** Assignment **
Whatever appears in the data below, copy it exactly.

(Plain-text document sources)
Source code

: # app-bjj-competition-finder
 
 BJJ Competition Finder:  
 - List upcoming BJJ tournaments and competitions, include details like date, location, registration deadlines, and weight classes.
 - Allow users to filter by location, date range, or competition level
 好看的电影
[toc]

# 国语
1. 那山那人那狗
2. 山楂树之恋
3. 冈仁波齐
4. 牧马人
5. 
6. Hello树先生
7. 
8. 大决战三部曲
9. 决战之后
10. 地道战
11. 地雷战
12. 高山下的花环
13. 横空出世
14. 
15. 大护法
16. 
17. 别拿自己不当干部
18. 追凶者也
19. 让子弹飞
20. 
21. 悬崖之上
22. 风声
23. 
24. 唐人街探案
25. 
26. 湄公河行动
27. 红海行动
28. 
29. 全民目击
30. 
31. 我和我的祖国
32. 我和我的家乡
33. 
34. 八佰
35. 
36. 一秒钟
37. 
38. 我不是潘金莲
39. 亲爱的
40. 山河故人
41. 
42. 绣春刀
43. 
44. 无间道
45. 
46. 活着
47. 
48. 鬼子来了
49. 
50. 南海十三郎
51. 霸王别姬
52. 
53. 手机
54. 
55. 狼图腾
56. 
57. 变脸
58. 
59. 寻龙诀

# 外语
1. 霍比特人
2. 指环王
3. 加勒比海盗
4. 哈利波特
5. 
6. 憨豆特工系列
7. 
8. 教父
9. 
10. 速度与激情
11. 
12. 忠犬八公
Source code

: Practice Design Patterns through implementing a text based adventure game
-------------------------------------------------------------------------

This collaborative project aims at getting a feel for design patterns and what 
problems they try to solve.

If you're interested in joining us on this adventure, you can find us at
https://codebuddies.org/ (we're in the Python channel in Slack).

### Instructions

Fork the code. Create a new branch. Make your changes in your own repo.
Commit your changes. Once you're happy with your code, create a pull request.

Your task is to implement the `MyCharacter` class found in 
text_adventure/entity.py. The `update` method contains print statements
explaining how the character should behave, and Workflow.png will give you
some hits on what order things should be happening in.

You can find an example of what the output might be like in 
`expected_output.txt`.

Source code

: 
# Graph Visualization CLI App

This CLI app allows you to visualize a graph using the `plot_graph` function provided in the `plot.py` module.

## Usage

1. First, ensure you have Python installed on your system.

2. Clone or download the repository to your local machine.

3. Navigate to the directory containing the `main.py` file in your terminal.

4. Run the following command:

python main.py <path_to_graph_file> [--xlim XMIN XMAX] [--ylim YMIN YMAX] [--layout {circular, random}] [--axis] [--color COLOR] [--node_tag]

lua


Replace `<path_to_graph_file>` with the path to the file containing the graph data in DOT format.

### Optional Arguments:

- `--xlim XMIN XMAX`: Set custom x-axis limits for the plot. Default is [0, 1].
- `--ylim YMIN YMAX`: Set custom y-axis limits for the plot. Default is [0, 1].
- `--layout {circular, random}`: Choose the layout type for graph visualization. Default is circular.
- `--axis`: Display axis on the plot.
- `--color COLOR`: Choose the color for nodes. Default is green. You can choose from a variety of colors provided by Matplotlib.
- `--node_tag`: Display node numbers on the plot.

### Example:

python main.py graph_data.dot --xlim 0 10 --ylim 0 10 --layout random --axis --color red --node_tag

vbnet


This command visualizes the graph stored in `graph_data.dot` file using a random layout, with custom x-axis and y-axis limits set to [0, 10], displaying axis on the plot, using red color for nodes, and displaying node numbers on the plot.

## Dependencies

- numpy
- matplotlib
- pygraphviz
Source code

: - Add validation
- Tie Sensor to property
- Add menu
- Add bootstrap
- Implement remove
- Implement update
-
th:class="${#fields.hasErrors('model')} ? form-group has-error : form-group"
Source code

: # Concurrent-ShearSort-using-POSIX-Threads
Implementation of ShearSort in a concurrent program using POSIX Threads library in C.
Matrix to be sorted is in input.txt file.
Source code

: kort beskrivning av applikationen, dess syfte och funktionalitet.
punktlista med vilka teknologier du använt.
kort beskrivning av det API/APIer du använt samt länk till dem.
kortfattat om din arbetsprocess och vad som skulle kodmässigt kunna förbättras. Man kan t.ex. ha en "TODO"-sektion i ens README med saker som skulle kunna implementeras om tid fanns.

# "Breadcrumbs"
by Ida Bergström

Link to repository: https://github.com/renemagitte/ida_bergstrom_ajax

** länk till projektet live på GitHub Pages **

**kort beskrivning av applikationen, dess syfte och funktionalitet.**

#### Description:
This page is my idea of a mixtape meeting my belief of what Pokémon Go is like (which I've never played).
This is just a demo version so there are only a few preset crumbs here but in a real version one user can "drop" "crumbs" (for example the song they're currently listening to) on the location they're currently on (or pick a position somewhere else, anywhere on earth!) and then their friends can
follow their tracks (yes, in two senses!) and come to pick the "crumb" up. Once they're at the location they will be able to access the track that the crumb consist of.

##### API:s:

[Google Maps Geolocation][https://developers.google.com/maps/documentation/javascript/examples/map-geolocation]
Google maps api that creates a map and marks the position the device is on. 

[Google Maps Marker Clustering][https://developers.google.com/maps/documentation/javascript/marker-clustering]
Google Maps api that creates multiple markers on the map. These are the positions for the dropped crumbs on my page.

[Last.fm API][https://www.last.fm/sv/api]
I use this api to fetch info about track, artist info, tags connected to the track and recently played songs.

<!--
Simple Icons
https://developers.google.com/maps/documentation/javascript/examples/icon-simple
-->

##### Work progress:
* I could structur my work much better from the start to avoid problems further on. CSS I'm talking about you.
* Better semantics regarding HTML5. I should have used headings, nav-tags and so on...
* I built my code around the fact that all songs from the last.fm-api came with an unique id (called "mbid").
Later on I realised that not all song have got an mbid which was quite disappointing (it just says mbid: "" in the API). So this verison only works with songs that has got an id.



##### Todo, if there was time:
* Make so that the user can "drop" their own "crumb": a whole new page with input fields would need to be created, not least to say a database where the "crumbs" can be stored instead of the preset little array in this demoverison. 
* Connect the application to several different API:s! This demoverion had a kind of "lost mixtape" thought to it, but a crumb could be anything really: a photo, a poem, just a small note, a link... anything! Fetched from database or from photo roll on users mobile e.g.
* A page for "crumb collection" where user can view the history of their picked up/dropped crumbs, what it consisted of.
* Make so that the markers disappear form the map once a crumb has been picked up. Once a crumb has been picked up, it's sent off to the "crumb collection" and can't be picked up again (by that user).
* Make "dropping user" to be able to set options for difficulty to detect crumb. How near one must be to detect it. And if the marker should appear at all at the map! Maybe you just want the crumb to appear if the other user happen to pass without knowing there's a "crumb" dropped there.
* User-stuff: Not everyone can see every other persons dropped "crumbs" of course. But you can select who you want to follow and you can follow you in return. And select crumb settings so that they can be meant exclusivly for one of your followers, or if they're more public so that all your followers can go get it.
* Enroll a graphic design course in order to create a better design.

** Written answer **
Source code

: # app-bjj-competition-finder
 
 BJJ Competition Finder:  
 - List upcoming BJJ tournaments and competitions, include details like date, location, registration deadlines, and weight classes.
 - Allow users to filter by location, date range, or competition level
 好看的电影
[toc]

# 国语
1. 那山那人那狗
2. 山楂树之恋
3. 冈仁波齐
4. 牧马人
5. 
6. Hello树先生
7. 
8. 大决战三部曲
9. 决战之后
10. 地道战
11. 地雷战
12. 高山下的花环
13. 横空出世
14. 
15. 大护法
16. 
17. 别拿自己不当干部
18. 追凶者也
19. 让子弹飞
20. 
21. 悬崖之上
22. 风声
23. 
24. 唐人街探案
25. 
26. 湄公河行动
27. 红海行动
28. 
29. 全民目击
30. 
31. 我和我的祖国
32. 我和我的家乡
33. 
34. 八佰
35. 
36. 一秒钟
37. 
38. 我不是潘金莲
39. 亲爱的
40. 山河故人
41. 
42. 绣春刀
43. 
44. 无间道
45. 
46. 活着
47. 
48. 鬼子来了
49. 
50. 南海十三郎
51. 霸王别姬
52. 
53. 手机
54. 
55. 狼图腾
56. 
57. 变脸
58. 
59. 寻龙诀

# 外语
1. 霍比特人
2. 指环王
3. 加勒比海盗
4. 哈利波特
5. 
6. 憨豆特工系列
7. 
8. 教父
9. 
10. 速度与激情
11. 
12. 忠犬八公
Source code

: Practice Design Patterns through implementing a text based adventure game
-------------------------------------------------------------------------

This collaborative project aims at getting a feel for design patterns and what 
problems they try to solve.

If you're interested in joining us on this adventure, you can find us at
https://codebuddies.org/ (we're in the Python channel in Slack).

### Instructions

Fork the code. Create a new branch. Make your changes in your own repo.
Commit your changes. Once you're happy with your code, create a pull request.

Your task is to implement the `MyCharacter` class found in 
text_adventure/entity.py. The `update` method contains print statements
explaining how the character should behave, and Workflow.png will give you
some hits on what order things should be happening in.

You can find an example of what the output might be like in 
`expected_output.txt`.

Source code

: 
# Graph Visualization CLI App

This CLI app allows you to visualize a graph using the `plot_graph` function provided in the `plot.py` module.

## Usage

1. First, ensure you have Python installed on your system.

2. Clone or download the repository to your local machine.

3. Navigate to the directory containing the `main.py` file in your terminal.

4. Run the following command:

python main.py <path_to_graph_file> [--xlim XMIN XMAX] [--ylim YMIN YMAX] [--layout {circular, random}] [--axis] [--color COLOR] [--node_tag]

lua


Replace `<path_to_graph_file>` with the path to the file containing the graph data in DOT format.

### Optional Arguments:

- `--xlim XMIN XMAX`: Set custom x-axis limits for the plot. Default is [0, 1].
- `--ylim YMIN YMAX`: Set custom y-axis limits for the plot. Default is [0, 1].
- `--layout {circular, random}`: Choose the layout type for graph visualization. Default is circular.
- `--axis`: Display axis on the plot.
- `--color COLOR`: Choose the color for nodes. Default is green. You can choose from a variety of colors provided by Matplotlib.
- `--node_tag`: Display node numbers on the plot.

### Example:

python main.py graph_data.dot --xlim 0 10 --ylim 0 10 --layout random --axis --color red --node_tag

vbnet


This command visualizes the graph stored in `graph_data.dot` file using a random layout, with custom x-axis and y-axis limits set to [0, 10], displaying axis on the plot, using red color for nodes, and displaying node numbers on the plot.

## Dependencies

- numpy
- matplotlib
- pygraphviz
Source code

: - Add validation
- Tie Sensor to property
- Add menu
- Add bootstrap
- Implement remove
- Implement update
-
th:class="${#fields.hasErrors('model')} ? form-group has-error : form-group"
Source code

: # Concurrent-ShearSort-using-POSIX-Threads
Implementation of ShearSort in a concurrent program using POSIX Threads library in C.
Matrix to be sorted is in input.txt file.
Source code

: kort beskrivning av applikationen, dess syfte och funktionalitet.
punktlista med vilka teknologier du använt.
kort beskrivning av det API/APIer du använt samt länk till dem.
kortfattat om din arbetsprocess och vad som skulle kodmässigt kunna förbättras. Man kan t.ex. ha en "TODO"-sektion i ens README med saker som skulle kunna implementeras om tid fanns.

# "Breadcrumbs"
by Ida Bergström

Link to repository: https://github.com/renemagitte/ida_bergstrom_ajax

** länk till projektet live på GitHub Pages **

**kort beskrivning av applikationen, dess syfte och funktionalitet.**

#### Description:
This page is my idea of a mixtape meeting my belief of what Pokémon Go is like (which I've never played).
This is just a demo version so there are only a few preset crumbs here but in a real version one user can "drop" "crumbs" (for example the song they're currently listening to) on the location they're currently on (or pick a position somewhere else, anywhere on earth!) and then their friends can
follow their tracks (yes, in two senses!) and come to pick the "crumb" up. Once they're at the location they will be able to access the track that the crumb consist of.

##### API:s:

[Google Maps Geolocation][https://developers.google.com/maps/documentation/javascript/examples/map-geolocation]
Google maps api that creates a map and marks the position the device is on. 

[Google Maps Marker Clustering][https://developers.google.com/maps/documentation/javascript/marker-clustering]
Google Maps api that creates multiple markers on the map. These are the positions for the dropped crumbs on my page.

[Last.fm API][https://www.last.fm/sv/api]
I use this api to fetch info about track, artist info, tags connected to the track and recently played songs.

<!--
Simple Icons
https://developers.google.com/maps/documentation/javascript/examples/icon-simple
-->

##### Work progress:
* I could structur my work much better from the start to avoid problems further on. CSS I'm talking about you.
* Better semantics regarding HTML5. I should have used headings, nav-tags and so on...
* I built my code around the fact that all songs from the last.fm-api came with an unique id (called "mbid").
Later on I realised that not all song have got an mbid which was quite disappointing (it just says mbid: "" in the API). So this verison only works with songs that has got an id.



##### Todo, if there was time:
* Make so that the user can "drop" their own "crumb": a whole new page with input fields would need to be created, not least to say a database where the "crumbs" can be stored instead of the preset little array in this demoverison. 
* Connect the application to several different API:s! This demoverion had a kind of "lost mixtape" thought to it, but a crumb could be anything really: a photo, a poem, just a small note, a link... anything! Fetched from database or from photo roll on users mobile e.g.
* A page for "crumb collection" where user can view the history of their picked up/dropped crumbs, what it consisted of.
* Make so that the markers disappear form the map once a crumb has been picked up. Once a crumb has been picked up, it's sent off to the "crumb collection" and can't be picked up again (by that user).
* Make "dropping user" to be able to set options for difficulty to detect crumb. How near one must be to detect it. And if the marker should appear at all at the map! Maybe you just want the crumb to appear if the other user happen to pass without knowing there's a "crumb" dropped there.
* User-stuff: Not everyone can see every other persons dropped "crumbs" of course. But you can select who you want to follow and you can follow you in return. And select crumb settings so that they can be meant exclusivly for one of your followers, or if they're more public so that all your followers can go get it.
* Enroll a graphic design course in order to create a better design.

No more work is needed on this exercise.